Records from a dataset
'''

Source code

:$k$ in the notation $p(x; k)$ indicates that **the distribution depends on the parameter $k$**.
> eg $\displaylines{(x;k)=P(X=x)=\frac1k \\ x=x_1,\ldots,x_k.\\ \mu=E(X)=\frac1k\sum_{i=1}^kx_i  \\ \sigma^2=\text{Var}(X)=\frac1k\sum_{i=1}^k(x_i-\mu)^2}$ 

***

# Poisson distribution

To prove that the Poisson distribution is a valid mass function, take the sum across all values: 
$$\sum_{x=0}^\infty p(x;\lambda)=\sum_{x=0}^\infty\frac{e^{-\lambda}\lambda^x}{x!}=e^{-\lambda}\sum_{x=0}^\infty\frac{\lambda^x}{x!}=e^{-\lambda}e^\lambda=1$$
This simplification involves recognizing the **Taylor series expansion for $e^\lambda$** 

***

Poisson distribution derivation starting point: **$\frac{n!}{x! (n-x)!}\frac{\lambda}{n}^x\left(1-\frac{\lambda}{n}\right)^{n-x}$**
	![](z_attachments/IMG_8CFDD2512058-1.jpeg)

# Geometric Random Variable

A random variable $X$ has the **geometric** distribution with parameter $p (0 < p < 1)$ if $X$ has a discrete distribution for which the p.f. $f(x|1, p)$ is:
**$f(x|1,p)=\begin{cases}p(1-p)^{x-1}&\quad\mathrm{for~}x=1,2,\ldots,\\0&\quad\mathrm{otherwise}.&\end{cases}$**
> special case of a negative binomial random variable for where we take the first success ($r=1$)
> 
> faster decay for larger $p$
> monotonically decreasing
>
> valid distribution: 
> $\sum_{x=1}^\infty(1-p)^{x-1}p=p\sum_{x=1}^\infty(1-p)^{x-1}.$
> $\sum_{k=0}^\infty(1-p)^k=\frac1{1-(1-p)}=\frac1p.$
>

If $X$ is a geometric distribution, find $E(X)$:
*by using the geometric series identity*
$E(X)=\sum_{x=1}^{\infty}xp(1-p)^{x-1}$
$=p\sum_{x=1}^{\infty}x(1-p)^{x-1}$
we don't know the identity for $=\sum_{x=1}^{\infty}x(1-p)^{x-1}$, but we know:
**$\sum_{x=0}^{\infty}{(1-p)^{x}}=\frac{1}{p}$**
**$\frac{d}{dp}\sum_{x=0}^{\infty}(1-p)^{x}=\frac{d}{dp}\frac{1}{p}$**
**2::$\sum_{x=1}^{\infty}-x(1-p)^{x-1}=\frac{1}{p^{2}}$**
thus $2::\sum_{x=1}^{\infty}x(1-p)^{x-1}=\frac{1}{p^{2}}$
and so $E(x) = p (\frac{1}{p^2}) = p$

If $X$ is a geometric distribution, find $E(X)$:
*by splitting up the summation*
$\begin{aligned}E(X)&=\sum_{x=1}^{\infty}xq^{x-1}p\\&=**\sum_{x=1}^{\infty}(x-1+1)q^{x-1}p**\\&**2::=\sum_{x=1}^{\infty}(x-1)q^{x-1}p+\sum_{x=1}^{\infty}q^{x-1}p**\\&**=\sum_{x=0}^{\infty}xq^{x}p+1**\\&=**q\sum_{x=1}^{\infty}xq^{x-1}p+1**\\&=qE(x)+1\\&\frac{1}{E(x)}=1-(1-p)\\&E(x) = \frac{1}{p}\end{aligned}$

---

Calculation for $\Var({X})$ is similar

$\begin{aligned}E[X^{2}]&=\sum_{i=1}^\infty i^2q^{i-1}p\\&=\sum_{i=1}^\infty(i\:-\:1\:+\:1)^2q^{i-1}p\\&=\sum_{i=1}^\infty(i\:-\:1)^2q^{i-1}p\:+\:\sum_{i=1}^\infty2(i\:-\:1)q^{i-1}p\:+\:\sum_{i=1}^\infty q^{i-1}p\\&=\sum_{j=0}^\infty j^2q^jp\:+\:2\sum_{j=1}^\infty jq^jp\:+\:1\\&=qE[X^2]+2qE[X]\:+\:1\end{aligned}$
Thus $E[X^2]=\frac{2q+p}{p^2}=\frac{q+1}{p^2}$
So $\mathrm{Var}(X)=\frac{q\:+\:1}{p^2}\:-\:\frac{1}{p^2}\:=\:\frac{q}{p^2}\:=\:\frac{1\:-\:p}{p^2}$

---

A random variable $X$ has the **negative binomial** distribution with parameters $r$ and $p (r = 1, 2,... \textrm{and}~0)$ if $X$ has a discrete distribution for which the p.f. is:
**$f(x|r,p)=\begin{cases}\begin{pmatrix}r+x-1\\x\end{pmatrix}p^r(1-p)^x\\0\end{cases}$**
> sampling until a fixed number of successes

'''
'''

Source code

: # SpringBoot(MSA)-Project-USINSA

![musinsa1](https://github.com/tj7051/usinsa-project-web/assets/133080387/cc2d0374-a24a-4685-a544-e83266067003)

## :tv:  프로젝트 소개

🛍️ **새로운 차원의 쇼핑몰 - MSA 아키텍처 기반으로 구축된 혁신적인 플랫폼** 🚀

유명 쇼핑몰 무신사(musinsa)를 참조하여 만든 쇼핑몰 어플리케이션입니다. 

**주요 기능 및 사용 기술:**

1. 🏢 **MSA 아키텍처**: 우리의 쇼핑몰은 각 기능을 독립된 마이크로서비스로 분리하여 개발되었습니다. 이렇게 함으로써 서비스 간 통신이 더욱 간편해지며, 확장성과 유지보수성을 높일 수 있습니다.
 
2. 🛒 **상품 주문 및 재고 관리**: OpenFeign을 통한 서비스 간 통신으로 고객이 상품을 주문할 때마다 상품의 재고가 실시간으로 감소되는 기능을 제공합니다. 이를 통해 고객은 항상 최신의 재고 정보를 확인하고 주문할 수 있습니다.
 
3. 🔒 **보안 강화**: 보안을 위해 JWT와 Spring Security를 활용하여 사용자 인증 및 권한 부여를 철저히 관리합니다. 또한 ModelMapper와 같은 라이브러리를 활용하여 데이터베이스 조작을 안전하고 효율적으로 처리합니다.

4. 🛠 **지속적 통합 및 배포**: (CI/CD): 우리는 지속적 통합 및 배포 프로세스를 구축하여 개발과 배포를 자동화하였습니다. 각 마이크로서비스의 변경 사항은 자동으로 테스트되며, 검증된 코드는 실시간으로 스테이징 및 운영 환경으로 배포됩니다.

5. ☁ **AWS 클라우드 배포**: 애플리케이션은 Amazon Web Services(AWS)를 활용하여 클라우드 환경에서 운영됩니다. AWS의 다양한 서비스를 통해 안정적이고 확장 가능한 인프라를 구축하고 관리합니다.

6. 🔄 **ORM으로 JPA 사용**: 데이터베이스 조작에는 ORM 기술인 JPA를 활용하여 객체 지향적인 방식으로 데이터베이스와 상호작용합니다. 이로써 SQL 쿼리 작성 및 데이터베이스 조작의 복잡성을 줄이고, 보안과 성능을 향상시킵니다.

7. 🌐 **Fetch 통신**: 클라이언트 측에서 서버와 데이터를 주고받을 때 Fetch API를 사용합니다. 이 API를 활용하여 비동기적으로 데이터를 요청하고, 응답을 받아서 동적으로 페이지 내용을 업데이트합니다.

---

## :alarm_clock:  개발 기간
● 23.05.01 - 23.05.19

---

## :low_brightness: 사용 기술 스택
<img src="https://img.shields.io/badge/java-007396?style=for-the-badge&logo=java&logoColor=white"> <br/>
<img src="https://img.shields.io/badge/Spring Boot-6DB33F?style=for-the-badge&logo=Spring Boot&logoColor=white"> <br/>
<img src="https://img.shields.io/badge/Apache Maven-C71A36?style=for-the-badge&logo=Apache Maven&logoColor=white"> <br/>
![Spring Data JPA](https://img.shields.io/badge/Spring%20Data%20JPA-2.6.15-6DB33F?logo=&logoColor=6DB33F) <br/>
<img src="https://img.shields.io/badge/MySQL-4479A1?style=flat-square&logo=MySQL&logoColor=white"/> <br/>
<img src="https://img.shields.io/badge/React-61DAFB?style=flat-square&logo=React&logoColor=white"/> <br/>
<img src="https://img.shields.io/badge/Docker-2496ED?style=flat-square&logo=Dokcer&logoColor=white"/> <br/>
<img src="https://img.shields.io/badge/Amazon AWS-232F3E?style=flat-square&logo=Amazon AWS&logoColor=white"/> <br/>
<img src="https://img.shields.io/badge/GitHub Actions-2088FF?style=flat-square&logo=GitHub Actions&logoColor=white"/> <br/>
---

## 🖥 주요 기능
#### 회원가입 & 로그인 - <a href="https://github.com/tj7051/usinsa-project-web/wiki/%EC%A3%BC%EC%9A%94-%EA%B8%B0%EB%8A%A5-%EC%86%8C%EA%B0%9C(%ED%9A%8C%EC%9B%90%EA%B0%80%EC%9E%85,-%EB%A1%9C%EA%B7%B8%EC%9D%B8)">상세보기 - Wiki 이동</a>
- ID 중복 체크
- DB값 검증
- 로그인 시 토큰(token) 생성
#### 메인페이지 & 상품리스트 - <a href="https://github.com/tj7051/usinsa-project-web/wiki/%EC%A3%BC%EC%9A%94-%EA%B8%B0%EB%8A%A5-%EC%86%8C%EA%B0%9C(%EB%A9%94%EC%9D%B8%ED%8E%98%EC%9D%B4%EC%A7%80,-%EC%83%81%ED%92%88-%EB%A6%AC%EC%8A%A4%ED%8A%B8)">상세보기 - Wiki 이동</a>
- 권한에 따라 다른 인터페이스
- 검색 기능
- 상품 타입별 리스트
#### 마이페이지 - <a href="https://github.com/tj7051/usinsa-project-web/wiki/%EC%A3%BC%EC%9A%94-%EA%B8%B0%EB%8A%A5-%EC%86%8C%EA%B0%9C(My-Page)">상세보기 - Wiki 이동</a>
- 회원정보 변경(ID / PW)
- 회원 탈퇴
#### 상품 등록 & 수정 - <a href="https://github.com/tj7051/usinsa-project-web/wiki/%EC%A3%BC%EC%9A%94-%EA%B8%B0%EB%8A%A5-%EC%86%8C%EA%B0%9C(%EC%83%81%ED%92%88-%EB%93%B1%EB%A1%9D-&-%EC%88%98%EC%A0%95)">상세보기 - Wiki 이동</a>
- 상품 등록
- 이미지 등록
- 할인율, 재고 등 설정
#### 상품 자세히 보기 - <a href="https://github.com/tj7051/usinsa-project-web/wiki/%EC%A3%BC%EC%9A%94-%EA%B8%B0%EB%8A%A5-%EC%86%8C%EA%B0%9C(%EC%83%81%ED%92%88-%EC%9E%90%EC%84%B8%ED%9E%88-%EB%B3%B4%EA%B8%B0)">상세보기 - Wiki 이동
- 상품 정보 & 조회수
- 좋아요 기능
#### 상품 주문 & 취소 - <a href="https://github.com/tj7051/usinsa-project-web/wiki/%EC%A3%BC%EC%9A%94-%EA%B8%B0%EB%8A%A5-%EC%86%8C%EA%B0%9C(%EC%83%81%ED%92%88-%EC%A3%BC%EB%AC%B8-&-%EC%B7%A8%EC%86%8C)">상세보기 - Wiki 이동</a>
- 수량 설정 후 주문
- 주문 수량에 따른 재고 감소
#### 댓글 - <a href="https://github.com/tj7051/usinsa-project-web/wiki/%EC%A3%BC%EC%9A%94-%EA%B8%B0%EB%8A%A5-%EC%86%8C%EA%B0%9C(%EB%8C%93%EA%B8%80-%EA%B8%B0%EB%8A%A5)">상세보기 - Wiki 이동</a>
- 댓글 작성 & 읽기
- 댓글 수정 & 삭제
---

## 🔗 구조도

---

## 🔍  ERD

'''

**EXERCISE INSTRUCTIONS**. Copy each line in the entries above where "binomial" turns up.

**WRITTEN SOLUTION**.
> special case of a negative binomial random variable for where we take the first success ($r=1$)
A random variable $X$ has the **negative binomial** distribution with parameters $r$ and $p (r = 1, 2,... \textrm{and}~0)$ if $X$ has a discrete distribution for which the p.f. is:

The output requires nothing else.